Processes of noble gas elemental and isotopic fractionations in plasma-produced organic solids: Cosmochemical implications
M. Kuga, G. Cernogora, Y. Marrocchi, L. Tissandier and B. Marty
November 2017. Geochimica et Cosmochimica Acta, Volume 217, Pages 219-230.
doi: 10.1016/j.gca.2017.08.031
Krypton isotopic composition in delta notation (‰) in the Nebulotron samples (6 samples only where analyzed). Each color represents one sample. Ratios are normalized to 84Kr and to air composition.
Abstract :
The main carrier of primordial heavy noble gases in chondrites is thought to be an organic phase, known as phase Q, whose precise characterization has resisted decades of investigation. The Q noble gas component shows elemental and isotopic fractionation relative to the Solar, in favor of heavy elements and isotopes. These noble gas characteristics were experimentally simulated using a plasma device called the ‘‘Nebulotron”. In this study, we synthesized thirteen solid organic samples by electron-dissociation of CO, in which a noble gas mixture was added. The analysis of their heavy noble gas (Ar, Kr and Xe) contents and isotopic compositions reveals enrichment in the heavy noble gas isotopes and elements relative to the light ones. The isotope fractionation is mass-dependent and is consistent with a mn-type law, where n > 1. Based on a plasma model, we propose that the ambipolar diffusion of ions in the ionized CO gas medium is at the origin of the noble gas isotopic fractionation. In addition, the elemental fractionation of experimental and chondritic samples can be accounted for by the Saha law of plasma equilibrium, which does not depend on the respective noble gas masses but rather on their ionization potentials.

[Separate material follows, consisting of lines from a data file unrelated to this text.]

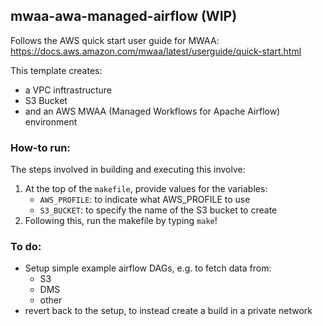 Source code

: ## mwaa-awa-managed-airflow (WIP)

Follows the AWS quick start user guide for MWAA: https://docs.aws.amazon.com/mwaa/latest/userguide/quick-start.html

This template creates:
* a VPC inftrastructure
* S3 Bucket
* and an AWS MWAA (Managed Workflows for Apache Airflow) environment

### How-to run:

The steps involved in building and executing this involve:

1) At the top of the `makefile`, provide values for the variables:
    * `AWS_PROFILE`: to indicate what AWS_PROFILE to use
    * `S3_BUCKET`: to specify the name of the S3 bucket to create
2) Following this, run the makefile by typing `make`!

### To do:

* Setup simple example airflow DAGs, e.g. to fetch data from:
    * S3
    * DMS
    * other
* revert back to the setup, to instead create a build in a private network
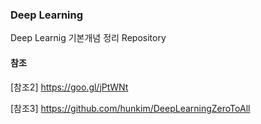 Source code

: ### Deep Learning

Deep Learnig 기본개념 정리 Repository 

#### 참조

[참조1]: http://hunkim.github.io/ml/

[참조2] https://goo.gl/jPtWNt

[참조3] https://github.com/hunkim/DeepLearningZeroToAll
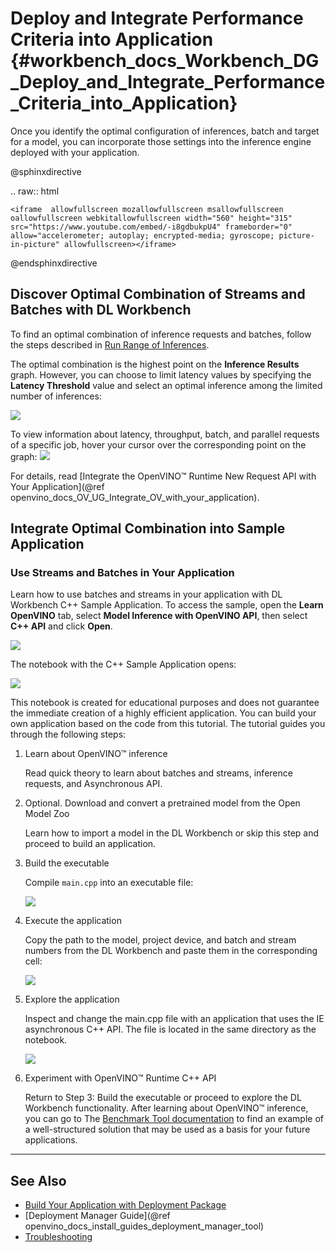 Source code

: # Deploy and Integrate Performance Criteria into Application {#workbench_docs_Workbench_DG_Deploy_and_Integrate_Performance_Criteria_into_Application}

Once you identify the optimal configuration of inferences, batch and target for a model, you can incorporate those
settings into the inference engine deployed with your application.

@sphinxdirective

.. raw:: html

    <iframe  allowfullscreen mozallowfullscreen msallowfullscreen oallowfullscreen webkitallowfullscreen width="560" height="315" src="https://www.youtube.com/embed/-i8gdbukpU4" frameborder="0" allow="accelerometer; autoplay; encrypted-media; gyroscope; picture-in-picture" allowfullscreen></iframe>

@endsphinxdirective


## <a name="discover">Discover Optimal Combination of Streams and Batches with DL Workbench</a>

To find an optimal combination of inference requests and batches, follow the steps described in [Run Range of Inferences](Run_Single_Inference.md).  

The optimal combination is the highest point on the **Inference Results** graph. However, you can choose to limit latency values by specifying the **Latency Threshold** value and select an optimal inference among the limited number of inferences:

![](img/deployment_package/deployment_package_01.png)

To view information about latency, throughput, batch, and parallel requests of a specific job, hover your cursor over the corresponding point on the graph:
![](img/deployment_package/deployment_package_02.png)

For details, read [Integrate the OpenVINO™ Runtime New Request API with Your Application](@ref openvino_docs_OV_UG_Integrate_OV_with_your_application).

## Integrate Optimal Combination into Sample Application

### Use Streams and Batches in Your Application 

Learn how to use batches and streams in your application with DL Workbench C++ Sample Application.
To access the sample, open the **Learn OpenVINO** tab, select **Model Inference with OpenVINO API**, then select **C++ API** and click **Open**. 

![](img/csample.png)

The notebook with the C++ Sample Application opens:

![](img/sample_jupyter.png)

This notebook is created for educational purposes and does not guarantee the immediate creation of a highly efficient application. You can build your own application based on the code from this tutorial. The tutorial guides you through the following steps:

1. Learn about OpenVINO™ inference  

      Read quick theory to learn about batches and streams, inference requests, and Asynchronous API. 

2. Optional. Download and convert a pretrained model from the Open Model Zoo

      Learn how to import a model in the DL Workbench or skip this step and proceed to build an application.

3. Build the executable

     Compile `main.cpp` into an executable file:

     ![](img/maincpp.png)

4. Execute the application

     Copy the path to the model, project device, and batch and stream numbers from the DL Workbench and paste them in the corresponding cell:

     ![](img/execute_app.png)

5. Explore the application 

     Inspect and change the main.cpp file with an application that uses the IE asynchronous C++ API. The file is located in the same directory as the notebook.

     ![](img/main_file.png)

6. Experiment with OpenVINO™ Runtime C++ API
 
     Return to Step 3: Build the executable or proceed to explore the DL Workbench functionality.
     After learning about OpenVINO™ inference, you can go to The [Benchmark Tool documentation](https://docs.openvino.ai/latest/openvino_inference_engine_samples_benchmark_app_README.html) to find an example of a well-structured solution that may be used as a basis for your future applications.

---
## See Also

* [Build Your Application with Deployment Package](Deployment_Package.md)
* [Deployment Manager Guide](@ref openvino_docs_install_guides_deployment_manager_tool)
* [Troubleshooting](Troubleshooting.md) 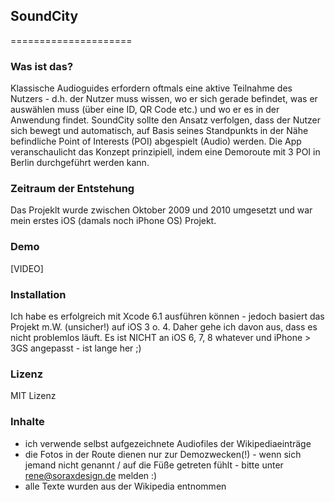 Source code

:## SoundCity
=====================

### Was ist das?
Klassische Audioguides erfordern oftmals eine aktive Teilnahme des Nutzers - d.h. der Nutzer muss wissen, wo er sich gerade befindet, was er auswählen muss (über eine ID, QR Code etc.) und wo er es in der Anwendung findet.
SoundCity sollte den Ansatz verfolgen, dass der Nutzer sich bewegt und automatisch, auf Basis seines Standpunkts in der Nähe befindliche Point of Interests (POI) abgespielt (Audio) werden.
Die App veranschaulicht das Konzept prinzipiell, indem eine Demoroute mit 3 POI in Berlin durchgeführt werden kann.

### Zeitraum der Entstehung
Das Projeklt wurde zwischen Oktober 2009 und 2010 umgesetzt und war mein erstes iOS (damals noch iPhone OS) Projekt.

### Demo

[VIDEO]

### Installation

Ich habe es erfolgreich mit Xcode 6.1 ausführen können - jedoch basiert das Projekt m.W. (unsicher!) auf iOS 3 o. 4.
Daher gehe ich davon aus, dass es nicht problemlos läuft.
Es ist NICHT an iOS 6, 7, 8 whatever und iPhone > 3GS angepasst - ist lange her ;)

### Lizenz
MIT Lizenz

### Inhalte
- ich verwende selbst aufgezeichnete Audiofiles der Wikipediaeinträge
- die Fotos in der Route dienen nur zur Demozwecken(!) - wenn sich jemand nicht genannt / auf die Füße getreten fühlt - bitte unter rene@soraxdesign.de melden :)
- alle Texte wurden aus der Wikipedia entnommen
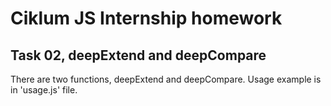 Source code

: # Ciklum JS Internship homework

## Task 02, deepExtend and deepCompare

There are two functions, deepExtend and deepCompare. Usage example is in 'usage.js' file. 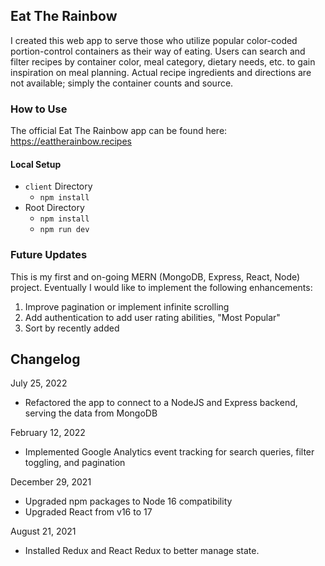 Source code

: ## Eat The Rainbow

I created this web app to serve those who utilize popular color-coded portion-control containers as their way of eating. Users can search and filter recipes by container color, meal category, dietary needs, etc. to gain inspiration on meal planning. Actual recipe ingredients and directions are not available; simply the container counts and source.

### How to Use

The official Eat The Rainbow app can be found here: https://eattherainbow.recipes

#### Local Setup

-   `client` Directory
    -   `npm install`
-   Root Directory
    -   `npm install`
    -   `npm run dev`

### Future Updates

This is my first and on-going MERN (MongoDB, Express, React, Node) project. Eventually I would like to implement the following enhancements:

1. Improve pagination or implement infinite scrolling
2. Add authentication to add user rating abilities, "Most Popular"
3. Sort by recently added

## Changelog

July 25, 2022

-   Refactored the app to connect to a NodeJS and Express backend, serving the data from MongoDB

February 12, 2022

-   Implemented Google Analytics event tracking for search queries, filter toggling, and pagination

December 29, 2021

-   Upgraded npm packages to Node 16 compatibility
-   Upgraded React from v16 to 17

August 21, 2021

-   Installed Redux and React Redux to better manage state.
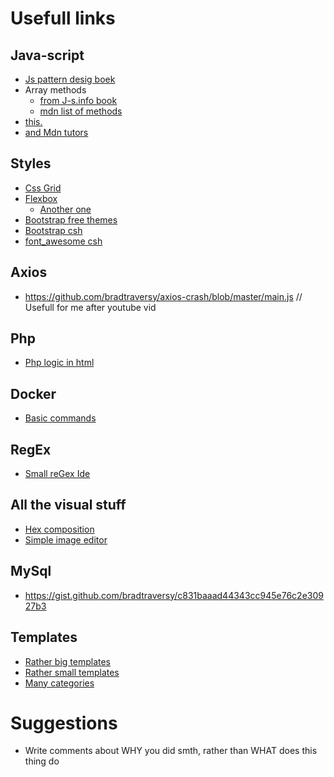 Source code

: # Usefull links

## Java-script
  * [Js pattern desig boek](https://addyosmani.com/resources/essentialjsdesignpatterns/book/)
  * Array methods
    * [from J-s.info book](https://javascript.info/array-methods)
    * [mdn list of methods](https://developer.mozilla.org/en-US/docs/Web/JavaScript/Reference/Global_Objects/Array#Instance_methods)
  * [this.](https://developer.mozilla.org/en-US/docs/Web/JavaScript/Reference/Operators/this)
  * [and Mdn tutors](https://developer.mozilla.org/en-US/docs/Web/Tutorials)
  
## Styles
  * [Css Grid](https://learncssgrid.com)
  * [Flexbox](https://yoksel.github.io/flex-cheatsheet/)
    * [Another one](https://css-tricks.com/snippets/css/a-guide-to-flexbox/)
  * [Bootstrap free themes](https://bootswatch.com)
  * [Bootstrap csh](https://hackerthemes.com/bootstrap-cheatsheet/)
  * [font_awesome csh](https://fontawesome.com/cheatsheet?from=io)

## Axios
  * https://github.com/bradtraversy/axios-crash/blob/master/main.js
  // Usefull for me after youtube vid
  
## Php
  * [Php logic in html](https://tutorials.supunkavinda.blog/php/in-html)
  
## Docker
  * [Basic commands](https://gist.github.com/bradtraversy/89fad226dc058a41b596d586022a9bd3)
  
## RegEx
  * [Small reGex Ide](https://regex101.com)
  
## All the visual stuff
  * [Hex composition](https://www.colorhexa.com)
  * [Simple image editor](https://www.imgonline.com.ua/eng/)
  
## MySql
  * https://gist.github.com/bradtraversy/c831baaad44343cc945e76c2e30927b3
  
## Templates
  * [Rather big templates](https://html5up.net)
  * [Rather small templates](https://templated.co)
  * [Many categories](https://colorlib.com/wp/cat/finance/)
  
# Suggestions 

* Write comments about WHY you did smth, rather than WHAT does this thing do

Our results suggest that the Q noble gases were trapped into growing organic particles starting from solar gases that were fractionated in an ionized medium by ambipolar diffusion and Saha processes. This would imply that both the formation of chondritic organic matter and the trapping of noble gases took place simultaneously in the ionized areas of the protoplanetary disk.